Ive tried the wagg food and my mice left most of it and only ate the sunflowers seeds which is not good .... I buy the wild bird food from the pound shop( it contains grains and seeds) and mix it with tesco cheap porride oats and they own brand cheap muselli which they seem to enjoy i mix them all together ... they occasionally get cornflakes, and cheerios when there are a few left in my daughters cerial box .... I use budgie millet hung in the strings and bughie treats to hang from the top of the cage to keep them active ... all from wilkinsons and they also are cheap  costs me very little to feed the mice each month less than a fiver  and i have 16 mice if you were wondering


----------



## TanithHH (Jan 5, 2013)

Thanks. Sounds good, how much of everything do you mix (e.g. 40% muesli, 20% oats, 30% bird seed and so on)? Anyone else get Wagg food? Or generally, what do other people feed their mice?
Thanks


----------



## DaisyTailsMousery (Nov 8, 2012)

I feed lab blocks to mine. Each mouse gets one a day, then I hand feed them treats (sunflower seeds cheerios etc.) to keep them tame and socialize them. Pregnant and nursing does also get some cheap cat food


----------



## TanithHH (Jan 5, 2013)

I'm going to start giving them a mix of low-sugar muesli, oats (would porridge oats do?), wild bird seed, Wagg food mixed in with that, for the change at least, and cornflakes, dog biscuits, maybe some chicken corn which I have anyway... 
My mice have a pile of hay anyway and plenty of treats through out the day.

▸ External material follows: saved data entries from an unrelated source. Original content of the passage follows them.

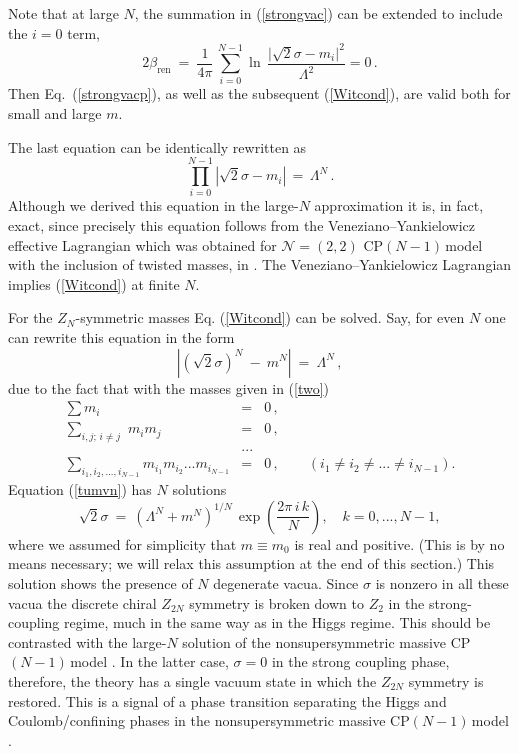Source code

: \documentclass[epsfig,12pt]{article}
\def\beq{\begin{equation}}
\def\eeq{\end{equation}}
\def\beqn{\begin{eqnarray}}
\def\eeqn{\end{eqnarray}}
\newcommand{\cpn}{CP$(N-1)\,$}
\newcommand{\zn}{$Z_N$}
\def\beqn{\begin{eqnarray}}
\def\eeqn{\end{eqnarray}}
\def\beq{\begin{equation}}
\def\eeq{\end{equation}}
\newcommand{\ntwot}{${\mathcal N}= \left(2,2\right) $ }
\newcommand{\bren}{{\beta_\text{ren}}}
\begin{document}
 Note that at large $N$, the summation in (\ref{strongvac}) can be extended to include the
 $i=0$ term,
 \beq
 2\bren~=~\frac{1}{4\pi}\, 
\sum_{i=0}^{N-1}\ln\, {\frac{\bigl|\sqrt{2}\sigma-m_i\bigr|^2}{\Lambda^2}}=0 \,.
\label{strongvacp}
 \eeq
 Then Eq.~(\ref{strongvacp}), as well as 
 the subsequent (\ref{Witcond}), are valid both for small and large $m$.

The last equation can be identically rewritten as 
\beq
\prod_{i=0}^{N-1}\left|\sqrt{2}\sigma-m_i\right| \,=\,\Lambda^N \,.
\label{Witcond}
\eeq
Although we derived this equation in the large-$N$ approximation it is, in fact,
exact, since precisely this equation follows from the
Veneziano--Yankielowicz effective Lagrangian which was obtained for \ntwot \cpn model with the inclusion of twisted masses, 
in  \cite{AdDVecSal,ChVa,W93,HaHo,Dor}. The Veneziano--Yankielowicz  Lagrangian implies (\ref{Witcond})
at finite $N$.

For the \zn-symmetric masses
Eq. (\ref{Witcond}) can be solved. Say, for even $N$ one can rewrite this equation in the form
\beq
\left|\left(\sqrt{2}\sigma\right)^N ~-~ m^N\right| ~=~ \Lambda^N \,,
\label{tumvn}
\eeq
due to the fact that with the masses given in (\ref{two})
\beqn
\sum m_i &=& 0\,,
\nonumber\\[2mm]
\sum_{i,j;\,i\neq j}\,\, m_i m_j &=& 0\,,
\nonumber\\[2mm]
&...&
\nonumber\\[2mm]
\sum_{i_1,i_2,...,i_{N-1}} m_{i_1} m_{i_2} ... m_{i_{N-1}} &=& 0\,,\qquad \left(i_1\neq i_2\neq ...\neq i_{N-1}\right).
\eeqn
Equation (\ref{tumvn})  has $N$ solutions
\beq
\sqrt{2}\sigma ~=~ \left(\Lambda^N+m^N\right)^{1/N}\,
\exp\left( \frac{2\pi\,i\, k}{N}
\right), \quad k=0, ..., N-1,
\label{22sigma}
\eeq
where we assumed for simplicity that $m\equiv m_0$ is real and positive.
(This is by no means necessary; we will relax this assumption at the end of this section.)
This solution shows the presence of $N$ degenerate vacua. Since $\sigma$ is nonzero in all these vacua
the discrete chiral $Z_{2N}$ symmetry is broken down to $Z_2$ in the strong-coupling regime, much in the same way as
in the Higgs regime. This should be contrasted with the large-$N$ solution of the nonsupersymmetric
massive \cpn model \cite{GSYphtr}. In the latter case, $\sigma=0$ in the strong coupling phase, 
therefore, the theory
has   a single vacuum state in which the $Z_{2N}$ symmetry is restored. This is a signal of a phase transition
separating the Higgs and Coulomb/confining phases in the nonsupersymmetric massive \cpn model \cite{GSYphtr}.
\end{document}
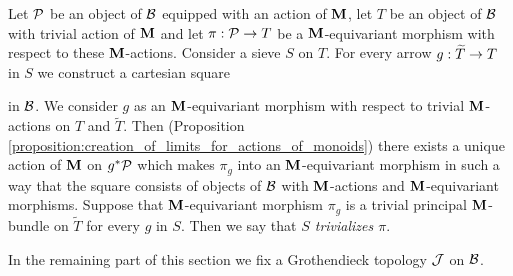 \begin{definition}
Let ${\mathcal P}$ be an object of ${\mathcal B}$ equipped with an action of $\mathbf{M}$, let $T$ be an object of ${\mathcal B}$ with trivial action of $\mathbf{M}$ and let $\pi:{\mathcal P}\rightarrow T$ be a $\mathbf{M}$-equivariant morphism with respect to these $\mathbf{M}$-actions. Consider a sieve $S$ on $T$. For every arrow $g:\widetilde{T}\rightarrow T$ in $S$ we construct a cartesian square
\begin{center}
\end{center}
in ${\mathcal B}$. We consider $g$ as an $\mathbf{M}$-equivariant morphism with respect to trivial $\mathbf{M}$-actions on $T$ and $\widetilde{T}$. Then (Proposition \ref{proposition:creation_of_limits_for_actions_of_monoids}) there exists a unique action of $\mathbf{M}$ on $g^*{\mathcal P}$ which makes $\pi_g$ into an $\mathbf{M}$-equivariant morphism in such a way that the square consists of objects of ${\mathcal B}$ with $\mathbf{M}$-actions and $\mathbf{M}$-equivariant morphisms. Suppose that $\mathbf{M}$-equivariant morphism $\pi_g$ is a trivial principal $\mathbf{M}$-bundle on $\widetilde{T}$ for every $g$ in $S$. Then we say that \textit{$S$ trivializes $\pi$}.
\end{definition}
\noindent
In the remaining part of this section we fix a Grothendieck topology ${\mathcal J}$ on ${\mathcal B}$.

rematnogard: where do you get lab blocks?


----------



## andypandy29us (Aug 10, 2012)

mix is about 40% oats, 20% muesli, 30% wild bird food and the rest is cat biscuits, and breakfast cerial .... there is always hay in there with the shredded paper but they use it as bedding rather than as food ... they may nibble on it tho


----------



## DaisyTailsMousery (Nov 8, 2012)

I get them at petsmart.


----------



## TanithHH (Jan 5, 2013)

Thank you!


----------